Under my bed? well right now there are lots of framed photos and unframed artwork. There is also a fairly well used heating pad and a stack of Chemical & Engineering News and Science magazines from last year that I still haven’t finished reading (the ones from this year are still in my desk at work….waiting to be read). There’s even a portfolio case filled with my old paintings and drawings, most of which I would never want on display now. I go back and look at them occasionally and they look so amateurish and stilted to me now.
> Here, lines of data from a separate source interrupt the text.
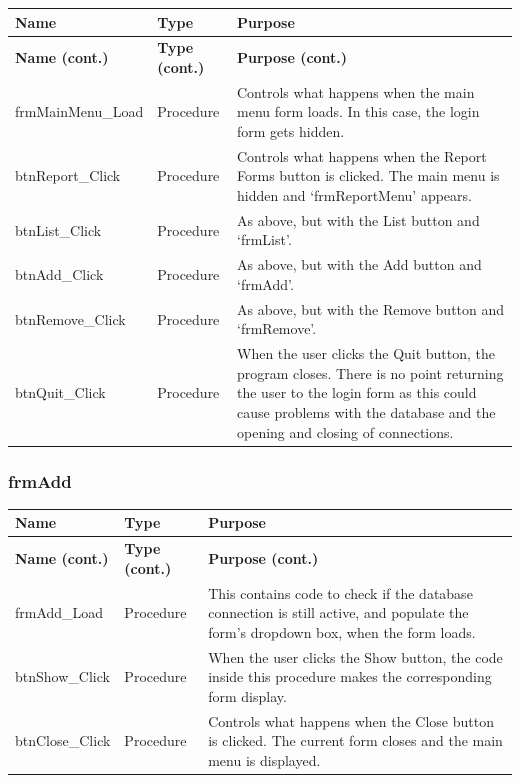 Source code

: 	\begin{longtable}{ | p{4cm} | p{3cm} | p{10cm} | }
		\hline
		\textbf{Name} & \textbf{Type} & \textbf{Purpose}\\
		\endfirsthead
		\hline
		\textbf{Name (cont.)} & \textbf{Type (cont.)} & \textbf{Purpose (cont.)}\\
		\endhead
		\hline
		frmMainMenu\_Load & Procedure & Controls what happens when the main menu form loads.  In this case, the login form gets hidden.\\
		\hline
		btnReport\_Click & Procedure & Controls what happens when the Report Forms button is clicked.  The main menu is hidden and `frmReportMenu' appears.\\
		\hline
		btnList\_Click & Procedure & As above, but with the List button and `frmList'.\\
		\hline
		btnAdd\_Click & Procedure & As above, but with the Add button and `frmAdd'.\\
		\hline
		btnRemove\_Click & Procedure & As above, but with the Remove button and `frmRemove'.\\
		\hline
		btnQuit\_Click & Procedure & When the user clicks the Quit button, the program closes.  There is no point returning the user to the login form as this could cause problems with the database and the opening and closing of connections.\\
		\hline
	\end{longtable}
	
	\subsubsection{frmAdd}
	
	\begin{longtable}{ | p{4cm} | p{3cm} | p{10cm} | }
		\hline
		\textbf{Name} & \textbf{Type} & \textbf{Purpose}\\
		\endfirsthead
		\hline
		\textbf{Name (cont.)} & \textbf{Type (cont.)} & \textbf{Purpose (cont.)}\\
		\endhead
		\hline
		frmAdd\_Load & Procedure & This contains code to check if the database connection is still active, and populate the form's dropdown box, when the form loads.\\
		\hline
		btnShow\_Click & Procedure & When the user clicks the Show button, the code inside this procedure makes the corresponding form display.\\
		\hline
		btnClose\_Click & Procedure & Controls what happens when the Close button is clicked.  The current form closes and the main menu is displayed.\\
		\hline
	\end{longtable}

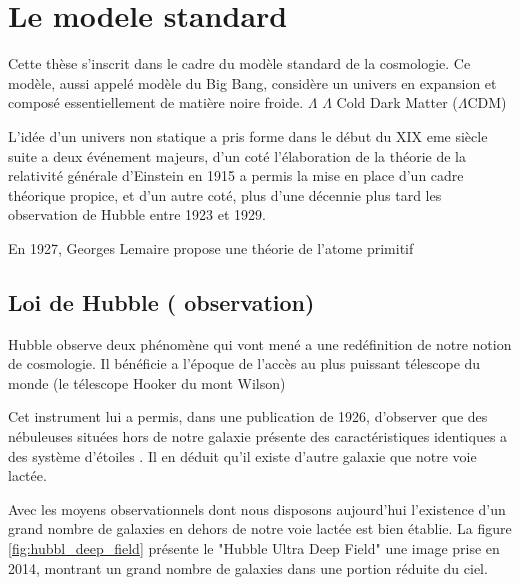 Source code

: \chapter{ Le modele standard } \label{ch:introduction_physique}

Cette thèse s'inscrit dans le cadre du modèle standard de la cosmologie.
Ce modèle, aussi appelé modèle du Big Bang, considère un univers en expansion et composé essentiellement de matière noire froide.%
$\Lambda$
 $\Lambda$ Cold Dark Matter ($\Lambda$CDM)

L'idée d'un univers non statique a pris forme dans le début du XIX eme siècle suite a deux événement majeurs, d'un coté l'élaboration de la théorie de la relativité générale d'Einstein en 1915 a permis la mise en place d'un cadre théorique propice, et d'un autre coté, plus d'une décennie plus tard les observation de Hubble entre 1923 et 1929.

En 1927, Georges Lemaire propose une théorie de l'atome primitif \cite{1927ASSB...47...49L} 



\section{Loi de Hubble ( observation) }


Hubble observe deux phénomène qui vont mené a une redéfinition de notre notion de cosmologie.
Il bénéficie a l'époque de l'accès au plus puissant télescope du monde (le télescope Hooker du mont Wilson)

Cet instrument lui a permis, dans une publication de 1926, d'observer que des nébuleuses situées hors de notre galaxie présente des caractéristiques identiques a des système d'étoiles \citep{1926ApJ....63..236H}.
Il en déduit qu'il existe d'autre galaxie que notre voie lactée.

Avec les moyens observationnels dont nous disposons aujourd'hui l’existence d'un grand nombre de galaxies en dehors de notre voie lactée est bien établie.
La figure \ref{fig:hubbl_deep_field} présente le "Hubble Ultra Deep Field" \citep{1538-3881-132-5-1729} une image prise en 2014, montrant un grand nombre de galaxies dans une portion réduite du ciel.

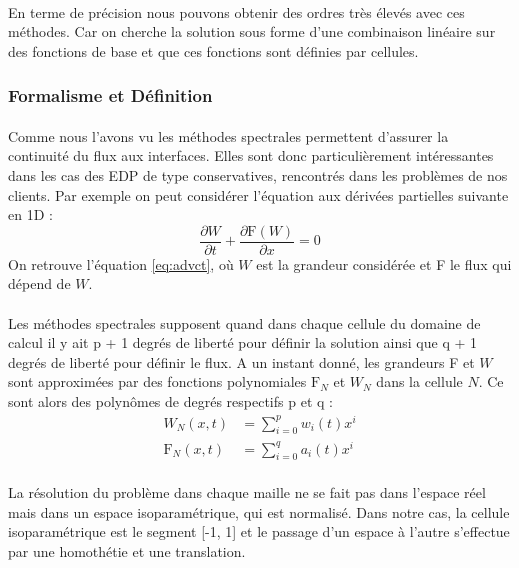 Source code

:     \paragraph{}
    En terme de précision nous pouvons obtenir des ordres très élevés avec ces méthodes. Car on cherche la solution sous forme d'une combinaison linéaire sur des fonctions de base et que ces fonctions sont définies par cellules. 

    \subsubsection{Formalisme et Définition}
    \paragraph{}
    Comme nous l'avons vu les méthodes spectrales permettent d'assurer la continuité du flux aux interfaces. Elles sont donc particulièrement intéressantes dans les cas des EDP de type conservatives, rencontrés dans les problèmes de nos clients. Par exemple on peut considérer l'équation aux dérivées partielles suivante en 1D :
    $$\frac{\partial W}{\partial t} + \frac{\partial \mathrm{F}\left(W\right)}{\partial x} = 0$$
    On retrouve l'équation \ref{eq:advct}, où $W$ est la grandeur considérée et F le flux qui dépend de $W$.
    \paragraph{}
    Les méthodes spectrales supposent quand dans chaque cellule du domaine de calcul il y ait p + 1 degrés de liberté pour définir la solution ainsi que q + 1 degrés de liberté pour définir le flux. A un instant donné, les grandeurs F et $W$ sont approximées par des fonctions polynomiales $\mathrm{F}_N$ et $W_N$ dans la cellule $N$. Ce sont alors des polynômes de degrés respectifs p et q :
    \begin{equation}
    \begin{split}
        W_N\left(x, t\right) &= \sum_{i = 0}^p w_i\left(t\right)x^i \\
            \mathrm{F}_N\left(x, t\right) &= \sum_{i = 0}^q a_i\left(t\right)x^i
    \end{split}
    \label{eq:sol_flux_as_polynomials}
    \end{equation}
    \paragraph{}
    La résolution du problème dans chaque maille ne se fait pas dans l'espace réel mais dans un espace isoparamétrique, qui est normalisé. Dans notre cas, la cellule isoparamétrique est le segment [-1, 1] et le passage d'un espace à l'autre s'effectue par une homothétie et une translation. 
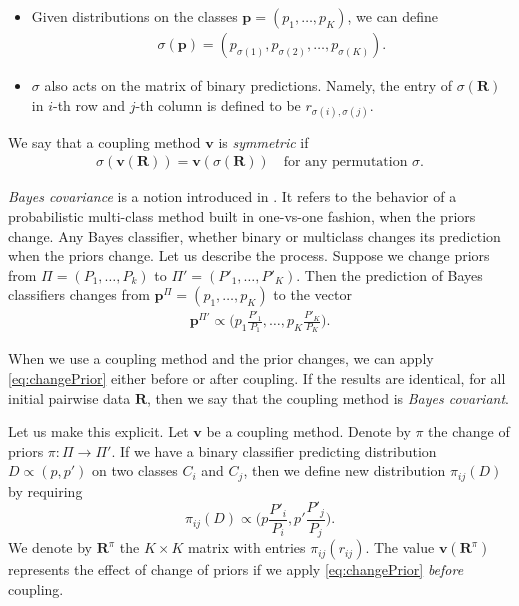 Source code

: \begin{itemize}
	\item Given  distributions on the classes $\boldsymbol{p}= (p_1, \ldots, p_K)$, we can define
	\begin{align}
		\sigma(\boldsymbol{p})= (p_{\sigma(1)},p_{\sigma(2)}, \ldots, p_{\sigma(K)}).
	\end{align}
	 \item $\sigma$ also acts on the matrix of binary predictions. Namely, the entry of $\sigma(\boldsymbol{R})$ in $i$-th row and $j$-th column is defined to be $r_{\sigma(i), \sigma(j)}$.
	 \end{itemize}
We say that a coupling method $\boldsymbol{v}$ is \emph{symmetric} if 
\begin{align}
		\sigma(\boldsymbol{v}(\boldsymbol{R})) = \boldsymbol{v}(\sigma(\boldsymbol{R}))\quad\textrm{for any permutation $\sigma$}. \label{eq:symmetry}
\end{align}

\emph{Bayes covariance} is a notion introduced in  \cite{vsuch2016bayes}. It refers to the behavior of a probabilistic multi-class method built in one-vs-one fashion, when the priors change. Any Bayes classifier, whether binary or multiclass changes its prediction when the priors change. Let us describe the process. Suppose we change priors from $\Pi = (P_1, \ldots, P_k)$ to $\Pi'= (P'_1, \ldots, P'_K)$. Then the prediction of Bayes classifiers changes from $\boldsymbol{p}^\Pi= (p_1, \ldots, p_K)$ to the vector 
\begin{align}
\boldsymbol{p}^{\Pi'} \propto \biggl(p_1 \frac{P'_1}{P_1}, \ldots, p_K \frac{P'_K}{P_K}\biggr). \label{eq:changePrior}
\end{align}

When we use a coupling method and the prior changes, we  can apply \eqref{eq:changePrior} either before or after coupling. If the results are identical, for all initial pairwise data $\boldsymbol{R}$, then we say that the coupling method is \emph{Bayes covariant}. 

Let us make this explicit. Let $\boldsymbol{v}$ be a coupling method. Denote by  $\pi$ the change of priors $\pi:\Pi \rightarrow \Pi'$. If we have a  binary classifier predicting distribution $D \propto (p, p')$ on two classes $C_i$ and $C_j$, then we define new distribution $\pi_{ij}(D)$ by requiring
$$
\pi_{ij}(D) \propto \biggl(p \frac{P'_i}{P_i},p' \frac{P'_j}{P_j}\biggr).
$$
We denote by $\boldsymbol{R}^\pi$ the $K\times K$ matrix with entries $\pi_{ij}(r_{ij})$. The value $\boldsymbol{v}(\boldsymbol{R}^\pi)$ represents the effect of change of priors if we apply \eqref{eq:changePrior} \emph{before} coupling.

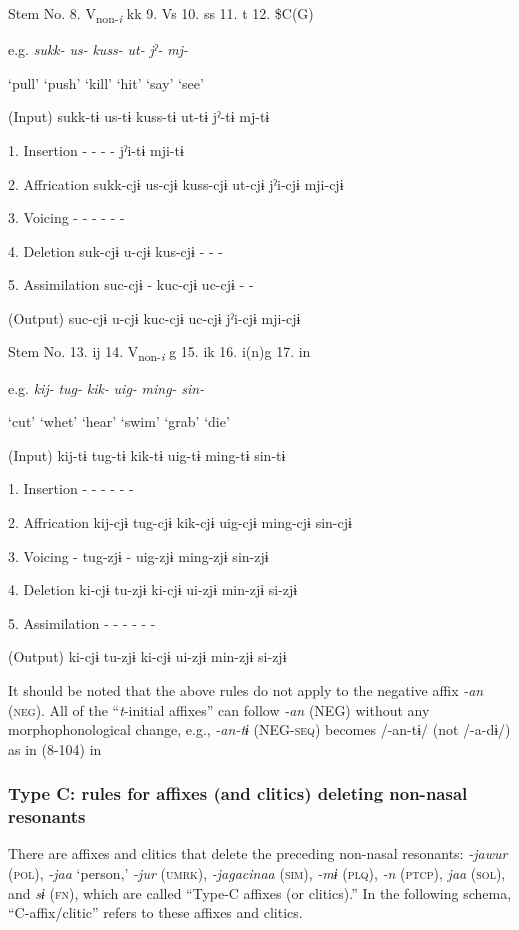   Stem No.  8. V\textsubscript{non-}\textit{\textsubscript{i} }kk  9. Vs  10. ss  11. t  12. \$C(G)

  e.g.  \textit{sukk-}  \textit{us-}  \textit{kuss-}  \textit{ut-}  \textit{jˀ-}  \textit{mj-}

    ‘pull’  ‘push’  ‘kill’  ‘hit’  ‘say’  ‘see’

  (Input)  sukk-tɨ  us-tɨ  kuss-tɨ  ut-tɨ  jˀ-tɨ  mj-tɨ

1.  Insertion  {}-  {}-  {}-  {}-  jˀi-tɨ  mji-tɨ

2.  Affrication  sukk-cjɨ  us-cjɨ  kuss-cjɨ  ut-cjɨ  jˀi-cjɨ  mji-cjɨ

3.  Voicing  {}-  {}-  {}-  {}-  {}-  {}-

4.  Deletion  suk-cjɨ  u-cjɨ  kus-cjɨ  {}-  {}-  {}-

5.  Assimilation  suc-cjɨ  {}-  kuc-cjɨ  uc-cjɨ  {}-  {}-

  (Output)  suc-cjɨ  u-cjɨ  kuc-cjɨ  uc-cjɨ  jˀi-cjɨ  mji-cjɨ

  Stem No.  13. ij  14. V\textsubscript{non-}\textit{\textsubscript{i}} g  15. ik  16. i(n)g    17. in

  e.g.  \textit{kij-}  \textit{tug-}  \textit{kik-}  \textit{uig-}  \textit{ming-}  \textit{sin-}

    ‘cut’  ‘whet’  ‘hear’  ‘swim’  ‘grab’  ‘die’

  (Input)  kij-tɨ  tug-tɨ  kik-tɨ  uig-tɨ  ming-tɨ  sin-tɨ

1.  Insertion  {}-  {}-  {}-  {}-  {}-  {}-

2.  Affrication  kij-cjɨ  tug-cjɨ  kik-cjɨ  uig-cjɨ  ming-cjɨ  sin-cjɨ

3.  Voicing  {}-  tug-zjɨ  {}-  uig-zjɨ  ming-zjɨ  sin-zjɨ

4.  Deletion  ki-cjɨ  tu-zjɨ  ki-cjɨ  ui-zjɨ  min-zjɨ  si-zjɨ

5.  Assimilation  {}-  {}-  {}-  {}-  {}-  {}-

  (Output)  ki-cjɨ  tu-zjɨ  ki-cjɨ  ui-zjɨ  min-zjɨ  si-zjɨ

It should be noted that the above rules do not apply to the negative affix \textit{{}-an} (\textsc{neg}). All of the “\textit{t}{}-initial affixes” can follow \textit{{}-an} (NEG) without any morphophonological change, e.g., \textit{{}-an-tɨ} (NEG-\textsc{seq}) becomes /-an-tɨ/ (not /-a-dɨ/) as in (8-104) in 

\subsubsection{Type C: rules for affixes (and clitics) deleting non-nasal resonants}
\label{bkm:Ref347177215}
There are affixes and clitics that delete the preceding non-nasal resonants: \textit{{}-jawur} (\textsc{pol}), \textit{{}-jaa} ‘person,’ \textit{{}-jur} (\textsc{umrk}), \textit{{}-jagacinaa} (\textsc{sim}), \textit{{}-mɨ} (\textsc{plq}), \textit{{}-n} (\textsc{ptcp}), \textit{jaa} (\textsc{sol}), and \textit{sɨ} (\textsc{fn}), which are called “Type-C affixes (or clitics).” In the following schema, “C-affix/clitic” refers to these affixes and clitics.

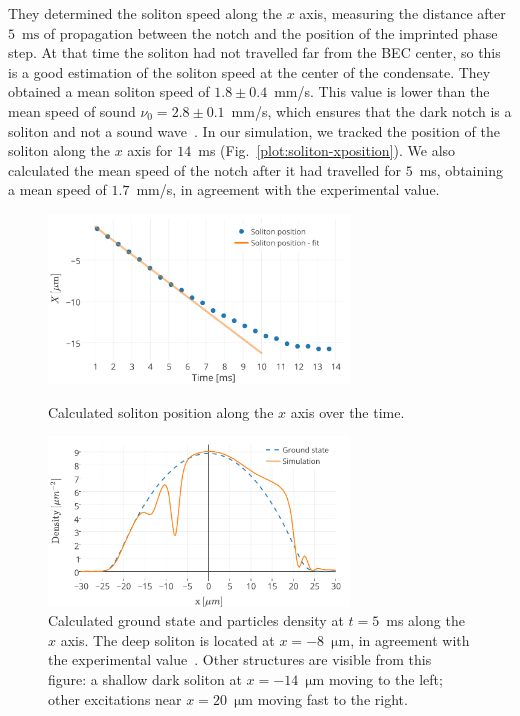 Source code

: They determined the soliton speed along the $x$ axis, measuring the distance after $5 $~$ \mathrm{ms}$ of propagation between the notch and the position of the imprinted phase step. At that time the soliton had not travelled far from the BEC center, so this is a good estimation of the soliton speed at the center of the condensate. They obtained a mean soliton speed of  $1.8 \pm 0.4$~mm/s. This value is lower than the mean speed of sound $\nu_0 = 2.8 \pm 0.1$~mm/s, which ensures that the dark notch is a soliton and not a sound wave~\citep{DSF00}. In our simulation, we tracked the position of the soliton along the $x$ axis for $14$~ms (Fig.~\ref{plot:soliton-xposition}). We also calculated the mean speed of the notch after it had travelled for $5$~ms, obtaining a mean speed of $1.7$~mm/s, in agreement with the experimental value.
\begin{figure}[h!]
    \centering
	\includegraphics[width=8cm]{Plots/soliton_track.pdf}
	\caption{Calculated soliton position along the $x$ axis over the time.} \label{plot:soliton-xposition}
	\includegraphics[width=8cm]{Plots/density_xprofile_5ms.pdf}
	\caption{Calculated ground state and particles density at $t = 5$~ms along the $x$ axis. The deep soliton is located at $x = -8 $~$ \mathrm{\mu m}$, in agreement with the experimental value~\citep{DSF00}. Other structures are visible from this figure: a shallow  dark soliton at $x = -14 $~$ \mathrm{\mu m}$ moving to the left; other excitations near $x = 20 $~$ \mathrm{\mu m}$ moving fast to the right.} \label{plot:density_5ms}
\end{figure}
Talk about a nightmare!
But all that junk is not really what I’m talking about.
This is kinda odd, but the thing I fear the most, the true monster under my metaphorical bed, is being forgotten, being not-valued.
It’s not one of my day time monsters, it doesn’t haunt me constantly, it’s more one of those things that comes creeping out when I’m alone.
It doesn’t roar at me, or startle me. It sort of snuggles up next to me and just……….ooooooozes fear. It drools puddles of despondency.
My monster whispers to me, in the dark of the night.
“There is a reason why you don’t have children yet. It’s because God doesn’t think you are worthy”
“There is a reason so-and-so didn’t notice that you needed a heart-to-heart talk or some encouragement from them. It’s because YOU DON’T MATTER”
I want to be important. It’s not that I want to be important on a national or worldwide scale, but I just want to be important to the people I love or even just care for.
I want to matter.
Nice innocuous little thing to want, right?
Well not if I let it rule me. Not if I let the need to Matter to others eclipse the love of my husband, my family and my true friends. Not if I let the desire to “matter” get ahead of other, more important things in my life. Like God, and studying His word.
And not if I let it wound me. I am a Child of God. A Daughter of the High King.
How could anyone matter more than that?
So how about you, what lurks under your metaphorical bed?